Segment Start: Listed records

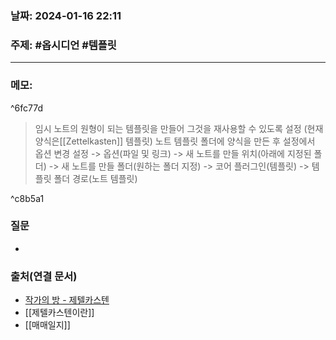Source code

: 
### 날짜:  2024-01-16 22:11

### 주제: #옵시디언 #템플릿 
----
### 메모: 

^6fc77d

> 임시 노트의 원형이 되는 템플릿을 만들어 그것을 재사용할 수 있도록 설정 (현재 양식은[[Zettelkasten]] 템플릿)
> 노트 템플릿 폴더에 양식을 만든 후 설정에서 옵션 변경
> 설정 -> 옵션(파일 및 링크) -> 새 노트를 만들 위치(아래에 지정된 폴더) -> 새 노트를 만들 폴더(원하는  폴더  지정) -> 코어 플러그인(템플릿) -> 템플릿 폴더 경로(노트 템플릿)

^c8b5a1

### 질문
-  
### 출처(연결 문서)
- [작가의 방 - 제텔카스텐](https://youtu.be/dXzfLOCEDaw?feature=shared ) 
- [[제텔카스텐이란]]
- [[매매일지]]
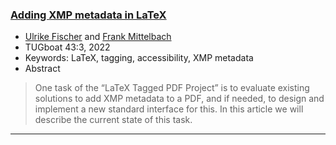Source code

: 

### <a href="{{site.baseurl}}/publications/2022-UFi-FMi-TUB-tb135fischer-xmp.pdf">Adding XMP metadata in LaTeX</a>

+ [Ulrike Fischer]({{site.baseurl}}/about/team/#ulrike-fischer) and [Frank Mittelbach]({{site.baseurl}}/about/team/#frank-mittelbach)
+ TUGboat 43:3, 2022 
+ Keywords: LaTeX, tagging, accessibility, XMP metadata
+ Abstract
> One task of the “LaTeX Tagged PDF Project” is to evaluate existing solutions to add XMP metadata to a PDF, and if needed, to design and implement a new standard interface for this. In this article we will describe the current state of this task.


***

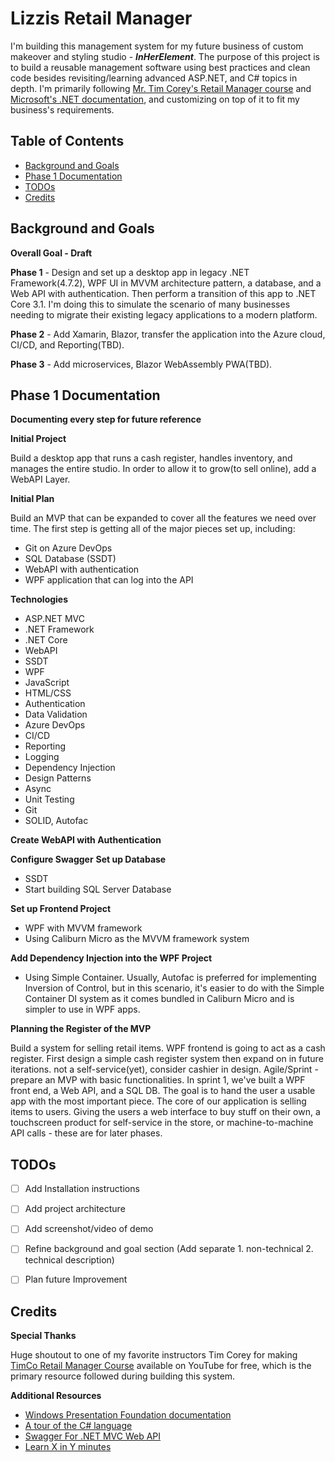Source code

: # Lizzis Retail Manager


I'm building this management system for my future business of custom makeover and styling studio - **_InHerElement_**. The purpose of this project is to build a reusable management software using best practices and clean code besides revisiting/learning advanced ASP.NET, and C# topics in depth. I'm primarily following [Mr. Tim Corey's Retail Manager course](https://www.youtube.com/playlist?list=PLLWMQd6PeGY0bEMxObA6dtYXuJOGfxSPx) and [Microsoft's .NET documentation](https://learn.microsoft.com/en-us/dotnet/), and customizing on top of it to fit my business's requirements.

## Table of Contents

- [Background and Goals](#background-and-goals)
- [Phase 1 Documentation](#phase-1-documentation)
- [TODOs](#todos)
- [Credits](#credits)

  
## Background and Goals


**Overall Goal - Draft**
 

**Phase 1** - Design and set up a desktop app in legacy .NET Framework(4.7.2), WPF UI in MVVM architecture pattern, a database, and a Web API with authentication. Then perform a transition of this app to .NET Core 3.1. I'm doing this to simulate the scenario of many businesses needing to migrate their existing legacy applications to a modern platform.    


**Phase 2** - Add Xamarin, Blazor, transfer the application into the Azure cloud, CI/CD, and Reporting(TBD).

**Phase 3** - Add microservices, Blazor WebAssembly PWA(TBD).


## Phase 1 Documentation


**Documenting every step for future reference**


**Initial Project**


Build a desktop app that runs a cash register, handles inventory, and manages the entire studio. In order to allow it to grow(to sell online), add a WebAPI Layer. 


**Initial Plan**


Build an MVP that can be expanded to cover all the features we need over time. The first step is getting all of the major pieces set up, including:
- Git on Azure DevOps
- SQL Database (SSDT)
- WebAPI with authentication
- WPF application that can log into the API


**Technologies**


- ASP.NET MVC
- .NET Framework 
- .NET Core
- WebAPI
- SSDT
- WPF
- JavaScript
- HTML/CSS
- Authentication
- Data Validation
- Azure DevOps
- CI/CD
- Reporting
- Logging
- Dependency Injection
- Design Patterns
- Async
- Unit Testing
- Git
- SOLID, Autofac


**Create WebAPI with Authentication**


**Configure Swagger**
**Set up Database**


- SSDT
- Start building SQL Server Database

  
**Set up Frontend Project**


- WPF with MVVM framework 
- Using Caliburn Micro as the MVVM framework system


**Add Dependency Injection into the WPF Project**


- Using Simple Container. Usually, Autofac is preferred for implementing Inversion of Control, but in this scenario, it's easier to do with the Simple Container DI system as it comes bundled in Caliburn Micro and is simpler to use in WPF apps.


**Planning the Register of the MVP**


Build a system for selling retail items. WPF frontend is going to act as a cash register. First design a simple cash register system then expand on in future iterations. not a self-service(yet), consider cashier in design. Agile/Sprint - prepare an MVP with basic functionalities. In sprint 1, we've built a WPF front end, a Web API, and a SQL DB. The goal is to hand the user a usable app with the most important piece. The core of our application is selling items to users. Giving the users a web interface to buy stuff on their own, a touchscreen product for self-service in the store, or machine-to-machine API calls - these are for later phases.     


## TODOs


- [ ] Add Installation instructions 
- [ ] Add project architecture 
- [ ] Add screenshot/video of demo 
- [ ] Refine background and goal section (Add separate 1. non-technical 2. technical description) 
- [ ] Plan future Improvement 


## Credits


**Special Thanks**


Huge shoutout to one of my favorite instructors Tim Corey for making [TimCo Retail Manager Course](https://www.youtube.com/playlist?list=PLLWMQd6PeGY0bEMxObA6dtYXuJOGfxSPx) available on YouTube for free, which is the primary resource followed during building this system. 


**Additional Resources**
- [Windows Presentation Foundation documentation](https://learn.microsoft.com/en-us/dotnet/desktop/wpf/?view=netdesktop-7.0&WT.mc_id=dotnet-35129-website)
- [A tour of the C# language](https://learn.microsoft.com/en-us/dotnet/csharp/tour-of-csharp/)
- [Swagger For .NET MVC Web API]()
- [Learn X in Y minutes](https://learnxinyminutes.com/docs/csharp/)
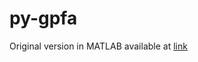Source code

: # py-gpfa

Original version in MATLAB available at [link](http://users.ece.cmu.edu/~byronyu/software/gpfa0203.tgz)
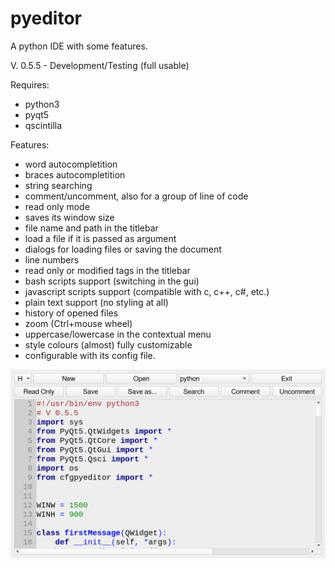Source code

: # pyeditor
A python IDE with some features.

V. 0.5.5 - Development/Testing (full usable)

Requires:
- python3
- pyqt5
- qscintilla

Features:
- word autocompletition
- braces autocompletition
- string searching
- comment/uncomment, also for a group of line of code
- read only mode
- saves its window size
- file name and path in the titlebar
- load a file if it is passed as argument
- dialogs for loading files or saving the document
- line numbers
- read only or modified tags in the titlebar
- bash scripts support (switching in the gui)
- javascript scripts support (compatible with c, c++, c#, etc.)
- plain text support (no styling at all)
- history of opened files
- zoom (Ctrl+mouse wheel)
- uppercase/lowercase in the contextual menu
- style colours (almost) fully customizable
- configurable with its config file.

![My image](https://github.com/frank038/pyeditor/blob/main/image1.png)
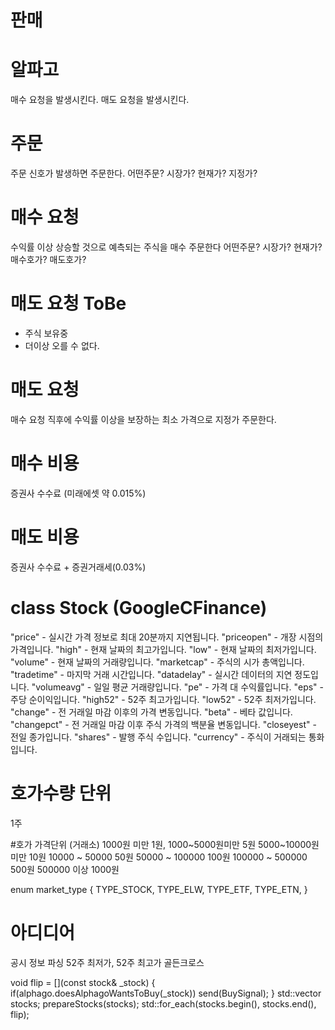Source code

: # 판매

# 알파고
매수 요청을 발생시킨다.
매도 요청을 발생시킨다.

# 주문
주문 신호가 발생하면 주문한다.
    어떤주문? 시장가? 현재가? 지정가?

# 매수 요청
수익률 이상 상승할 것으로 예측되는 주식을 매수 주문한다
    어떤주문? 시장가? 현재가? 매수호가? 매도호가?

# 매도 요청 ToBe
* 주식 보유중
* 더이상 오를 수 없다.

# 매도 요청
매수 요청 직후에 수익률 이상을 보장하는 최소 가격으로 지정가 주문한다.


# 매수 비용
증권사 수수료 (미래에셋 약 0.015%)

# 매도 비용
증권사 수수료 + 증권거래세(0.03%)




# class Stock (GoogleCFinance)
"price" - 실시간 가격 정보로 최대 20분까지 지연됩니다.
"priceopen" - 개장 시점의 가격입니다.
"high" - 현재 날짜의 최고가입니다.
"low" - 현재 날짜의 최저가입니다.
"volume" - 현재 날짜의 거래량입니다.
"marketcap" - 주식의 시가 총액입니다.
"tradetime" - 마지막 거래 시간입니다.
"datadelay" - 실시간 데이터의 지연 정도입니다.
"volumeavg" - 일일 평균 거래량입니다.
"pe" - 가격 대 수익률입니다.
"eps" - 주당 순이익입니다.
"high52" - 52주 최고가입니다.
"low52" - 52주 최저가입니다.
"change" - 전 거래일 마감 이후의 가격 변동입니다.
"beta" - 베타 값입니다.
"changepct" - 전 거래일 마감 이후 주식 가격의 백분율 변동입니다.
"closeyest" - 전일 종가입니다.
"shares" - 발행 주식 수입니다.
"currency" - 주식이 거래되는 통화입니다.


# 호가수량 단위
1주

#호가 가격단위 (거래소)
1000원 미만 1원,
1000~5000원미만 5원
5000~10000원미만 10원
10000 ~ 50000 50원
50000 ~ 100000 100원
100000 ~ 500000 500원
500000 이상 1000원

enum market_type
{
	TYPE_STOCK,
	TYPE_ELW,
	TYPE_ETF,
	TYPE_ETN,
} 


# 아디디어
공시 정보 파싱
52주 최저가, 52주 최고가
골든크로스


void flip = [](const stock& _stock) {
	 if(alphago.doesAlphagoWantsToBuy(_stock))
	 	send(BuySignal);
	  }
std::vector<stock> stocks;
prepareStocks(stocks);
std::for_each(stocks.begin(), stocks.end(), flip);

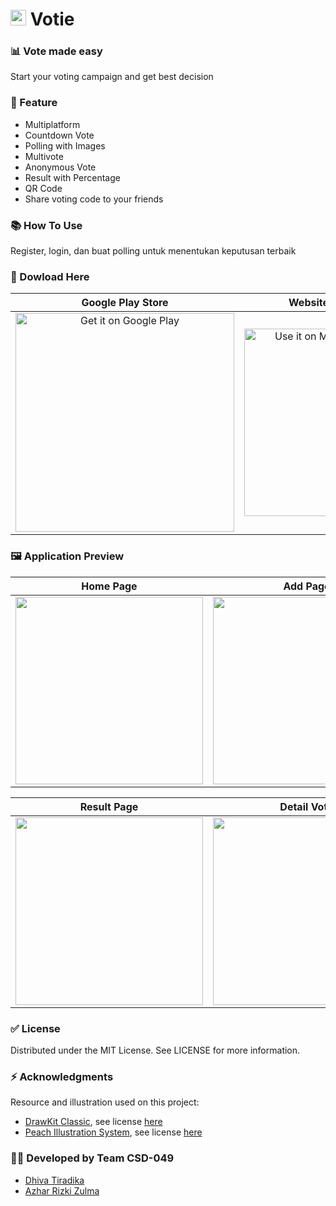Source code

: # <img src="https://mineversal.com/assets/img/votie.png" width=25/> Votie

### 📊 Vote made easy
Start your voting campaign and get best decision

### 📱 Feature 
- Multiplatform
- Countdown Vote
- Polling with Images
- Multivote
- Anonymous Vote
- Result with Percentage
- QR Code
- Share voting code to your friends

### 📚 How To Use
Register, login, dan buat polling untuk menentukan keputusan terbaik

### 🛒 Dowload Here
Google Play Store | Website Application | Amazon Appstore |
:----------:|:----------:|:----------:|
<a href='https://play.google.com/store/apps/details?id=com.mineversal.votie&pcampaignid=pcampaignidMKT-Other-global-all-co-prtnr-py-PartBadge-Mar2515-1'><img alt='Get it on Google Play' src='https://play.google.com/intl/en_us/badges/static/images/badges/en_badge_web_generic.png' width=350/></a> | <a href='https://votie.mineversal.com'><img alt='Use it on Mineversal Website' src='https://mineversal.com/assets/img/mineversal.png' width=300/></a> | <a href='https://www.amazon.com/gp/product/B09NMXLJHM'><img alt='Get it on Amazon Appstore' src='https://images-na.ssl-images-amazon.com/images/G/01/mobile-apps/devportal2/res/images/amazon-appstore-badge-english-black.png' width=300/></a> |

### 🖼️ Application Preview
Home Page | Add Page | Create Poll | 
:----------:|:----------:|:----------:|
<img src="https://play-lh.googleusercontent.com/YNsAel5mR5ZeTueWe_1KrlROWsMV3rNJYR0CbWGNRfhG5CUB-TOXPBXJwgixsDksQ0g=w1366-h649-rw" width=300/>|<img src="https://play-lh.googleusercontent.com/06SWvR-ovoJcZDVujhrp6K2uXYS_QZGssa-EXJ32gjgLbJPzMPJopQQPe69xyu8K9Q=w1366-h649-rw" width=300/>|<img src="https://play-lh.googleusercontent.com/GDyw-qgh_EpDXNHmfWPSwj4zY4KRbei0mGPjZL_CKxZNIkl_mv3JUmXqHS6MEHjJpQ=w1366-h649-rw" width=300/>|

Result Page | Detail Vote | Images Options | Percentage Result |
:----------:|:----------:|:----------:|:----------:|
<img src="https://play-lh.googleusercontent.com/HrmuG4KjKCs8hw-WichPznd9MgJWouJ23Be4SBNCmtiUqQzpHsX3K_kzQawlVZM5Lw=w1366-h649-rw" width=300/>|<img src="https://play-lh.googleusercontent.com/QlEVgLu_fmFvh_6FlH9p5zXiHBuC6Cs3gZMlqXECIm2aDrOx3Nkib72cNDsXjHpuz00=w1366-h649-rw" width=300/>|<img src="https://play-lh.googleusercontent.com/QKDFOipHF5Ql5G2RGH9YuUqXPQ3CL8Ztnt_gsaGKBrcRfgGeE2aTm6CvZSLhatkn9ck=w1366-h649-rw" width=300/>|<img src="https://play-lh.googleusercontent.com/wXMBYSHEfJ1YRLSugqUqKBqpOtcBhYJaBpUHbvwrvea73T13yWlhmkvYOKihnbSzPJE=w1366-h649-rw" width=300/>|

### ✅ License
Distributed under the MIT License. See LICENSE for more information.

### ⚡ Acknowledgments
Resource and illustration used on this project:
- [DrawKit Classic](https://drawkit.com/product/drawkit-classic), see license [here](https://drawkit.com/license)
- [Peach Illustration System](https://drawkit.com/product/peach-illustration-system), see license [here](https://drawkit.com/license)

### :man_technologist: Developed by Team CSD-049
- [Dhiva Tiradika](https://github.com/dhivatiradika)
- [Azhar Rizki Zulma](https://zulma.id)
<!--- 
A new Flutter project.

## Getting Started

This project is a starting point for a Flutter application.

A few resources to get you started if this is your first Flutter project:

- [Lab: Write your first Flutter app](https://flutter.dev/docs/get-started/codelab)
- [Cookbook: Useful Flutter samples](https://flutter.dev/docs/cookbook)

For help getting started with Flutter, view our
[online documentation](https://flutter.dev/docs), which offers tutorials,
samples, guidance on mobile development, and a full API reference.
--->
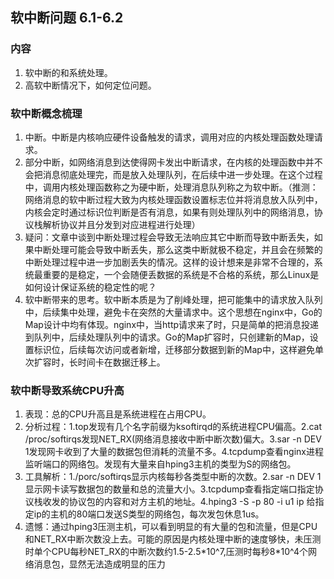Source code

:## 软中断问题 6.1-6.2
### 内容
1. 软中断的和系统处理。
2. 高软中断情况下，如何定位问题。
### 软中断概念梳理
1. 中断。中断是内核响应硬件设备触发的请求，调用对应的内核处理函数处理请求。
2. 部分中断，如网络消息到达使得网卡发出中断请求，在内核的处理函数中并不会把消息彻底处理完，而是放入处理队列，在后续中进一步处理。在这个过程中，调用内核处理函数称之为硬中断，处理消息队列称之为软中断。（推测：网络消息的软中断过程大致为内核处理函数设置标志位并将消息放入队列中，内核会定时通过标识位判断是否有消息，如果有则处理队列中的网络消息，协议栈解析协议并且分发到对应进程进行处理）
3. 疑问：文章中谈到中断处理过程会导致无法响应其它中断而导致中断丢失，如果中断处理可能会导致中断丢失，那么这类中断就极不稳定，并且会在频繁的中断处理过程中进一步加剧丢失的情况。这样的设计想来是非常不合理的，系统最重要的是稳定，一个会随便丢数据的系统是不合格的系统，那么Linux是如何设计保证系统的稳定性的呢？
4. 软中断带来的思考。软中断本质是为了削峰处理，把可能集中的请求放入队列中，后续集中处理，避免卡在突然的大量请求中。这个思想在nginx中，Go的Map设计中均有体现。nginx中，当http请求来了时，只是简单的把消息投递到队列中，后续处理队列中的请求。Go的Map扩容时，只创建新的Map，设置标识位，后续每次访问或者新增，迁移部分数据到新的Map中，这样避免单次扩容时，长时间卡在数据迁移上。
### 软中断导致系统CPU升高
1. 表现：总的CPU升高且是系统进程在占用CPU。
2. 分析过程：1.top发现有几个名字前缀为ksoftirqd的系统进程CPU偏高。2.cat /proc/softirqs发现NET_RX(网络消息接收中断中断次数)偏大。3.sar -n DEV 1发现网卡收到了大量的数据包但消耗的流量不多。4.tcpdump查看nginx进程监听端口的网络包。发现有大量来自hping3主机的类型为S的网络包。
3. 工具解析：1./porc/softirqs显示内核每秒各类型中断的次数。2.sar -n DEV 1显示网卡读写数据包的数量和总的流量大小。3.tcpdump查看指定端口指定协议栈收发的协议包的内容和对方主机的地址。4.hping3 -S -p 80 -i u1 ip 给指定ip的主机的80端口发送S类型的网络包，每次发包休息1us。
4. 遗憾：通过hping3压测主机，可以看到明显的有大量的包和流量，但是CPU和NET_RX中断次数没上去。可能的原因是内核处理中断的速度够快，未压测时单个CPU每秒NET_RX的中断次数约1.5-2.5\*10^7,压测时每秒8\*10^4个网络消息包，显然无法造成明显的压力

Segment End: Listed records

Using the entries above, repeat exactly the lines from the one with "- configurable with its config file." to the one with "증권사 수수료 + 증권거래세(0.03%)", both included, and leave the pictures behind.

* [Output]
- configurable with its config file.

![My image](https://github.com/frank038/pyeditor/blob/main/image1.png)
Source code

: # 판매

# 알파고
매수 요청을 발생시킨다.
매도 요청을 발생시킨다.

# 주문
주문 신호가 발생하면 주문한다.
    어떤주문? 시장가? 현재가? 지정가?

# 매수 요청
수익률 이상 상승할 것으로 예측되는 주식을 매수 주문한다
    어떤주문? 시장가? 현재가? 매수호가? 매도호가?

# 매도 요청 ToBe
* 주식 보유중
* 더이상 오를 수 없다.

# 매도 요청
매수 요청 직후에 수익률 이상을 보장하는 최소 가격으로 지정가 주문한다.


# 매수 비용
증권사 수수료 (미래에셋 약 0.015%)

# 매도 비용
증권사 수수료 + 증권거래세(0.03%)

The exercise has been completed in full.